Ottimizzazione che riguarda soprattutto il risparmio energetico: nei nuovi MacBook Air infatti è stata aumentata la durata della batteria con celle più performanti, facendo arrivare l’autonomia del MacBook Air a 9 ore per il modello da 11 pollici e 12 ore per il modello da 13 pollici. L’Intel Core che si trova all’interno come CPU è di quarta generazione: questo significa potenza ottimizzata, e un chipset grafico integrato Intel 5000 che gestisce ogni transizione grafica in modo gradevole, non penalizzando la user experience.

Se devo trovare un difetto a questo MacBook Air annunciato ieri, è lo storage: va bene l’SSD, va bene che bisogna miniaturizzare, ma 256 GB sul top di gamma è veramente poco.
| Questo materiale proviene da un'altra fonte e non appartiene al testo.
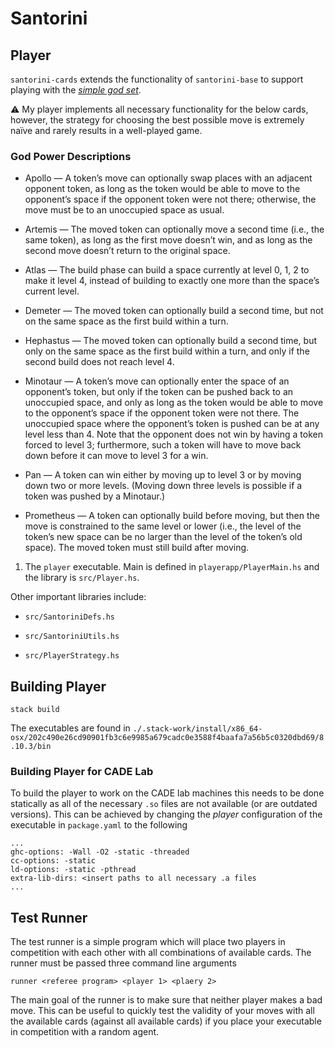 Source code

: # Santorini

## Player

`santorini-cards` extends the functionality of `santorini-base` to support playing 
 with the [*simple god set*](http://files.roxley.com/Santorini-Rulebook-Web-2016.08.14.pdf).

:warning: My player implements all necessary functionality for the below cards, however,
the strategy for choosing the best possible move is extremely naïve and rarely results
in a well-played game.

### God Power Descriptions

* Apollo — 
  A token’s move can optionally swap places with an adjacent opponent token, 
  as long as the token would be able to move to the opponent’s space if the opponent 
  token were not there; otherwise, the move must be to an unoccupied space as usual.

* Artemis — 
  The moved token can optionally move a second time (i.e., the same token), 
  as long as the first move doesn’t win, and as long as the second move doesn’t 
  return to the original space.

* Atlas — 
  The build phase can build a space currently at level 0, 1, 2 to make it level 4, 
  instead of building to exactly one more than the space’s current level.

* Demeter — 
  The moved token can optionally build a second time, but not on the same space as the 
  first build within a turn.

* Hephastus — 
  The moved token can optionally build a second time, but only on the same 
  space as the first build within a turn, and only if the second build does not reach level 4.

* Minotaur — 
  A token’s move can optionally enter the space of an opponent’s token, 
  but only if the token can be pushed back to an unoccupied space, and only as long 
  as the token would be able to move to the opponent’s space if the opponent token were not there. 
  The unoccupied space where the opponent’s token is pushed can be at any level less than 4. 
  Note that the opponent does not win by having a token forced to level 3; 
  furthermore, such a token will have to move back down before it can move to level 3 for a win.

* Pan — 
  A token can win either by moving up to level 3 or by moving down two or more levels. 
  (Moving down three levels is possible if a token was pushed by a Minotaur.)

* Prometheus — 
  A token can optionally build before moving, but then the move is constrained to the 
  same level or lower (i.e., the level of the token’s new space can be no larger than 
  the level of the token’s old space). The moved token must still build after moving.

1. The `player` executable. Main is defined in `playerapp/PlayerMain.hs` and the 
library is `src/Player.hs`.

Other important libraries include:

* `src/SantoriniDefs.hs`

* `src/SantoriniUtils.hs`

* `src/PlayerStrategy.hs`

## Building Player

`stack build`

The executables are found in 
`./.stack-work/install/x86_64-osx/202c490e26cd90901fb3c6e9985a679cadc0e3588f4baafa7a56b5c0320dbd69/8.10.3/bin`

### Building Player for CADE Lab

To build the player to work on the CADE lab machines this needs to be done statically 
as all of the necessary `.so` files are not available (or are outdated versions). This
can be achieved by changing the *player* configuration of the executable in `package.yaml` to 
the following

```
...
ghc-options: -Wall -O2 -static -threaded
cc-options: -static
ld-options: -static -pthread
extra-lib-dirs: <insert paths to all necessary .a files
...
```

## Test Runner

The test runner is a simple program which will place two players in competition with each other
with all combinations of available cards. The runner must be passed three command line arguments

`runner <referee program> <player 1> <plaery 2>`

The main goal of the runner is to make sure that neither player makes a bad move. This can be useful
to quickly test the validity of your moves with all the available cards (against all available cards)
if you place your executable in competition with a random agent.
Ne ho parlato con Silvio Gulizia, mentre guardavamo il live, e lui mi ha detto che per la musica hai la cloud; io viceversa penso che per i consumatori compulsivi (di file) come il sottoscritto non basterebbe nessun servizio cloud: Spotify è bello quando dura poco, e per la mia musica locale 256 GB bastano a malapena per la musica e qualche film, senza sistema operativo, senza dati.

Questo che significa? Che al netto di eventuali hard disk esterni che non comprerò mai perché odio, in caso di rottura dovrei poter pensare ad un upgrade hardware, ma dato che è tutto così irrimediabilmente saldato sulla scheda madre, non posso far nulla se non comprare un altro PC (in realtà l’SSD è sostituibile; la RAM per esempio no, e anche lì stesso discorso, anche se leggermente diverso). Nuovi MacBook Air? Ferraglia come i precedenti. Se volete un prodotto Apple carino, comprate un MacBook Pro.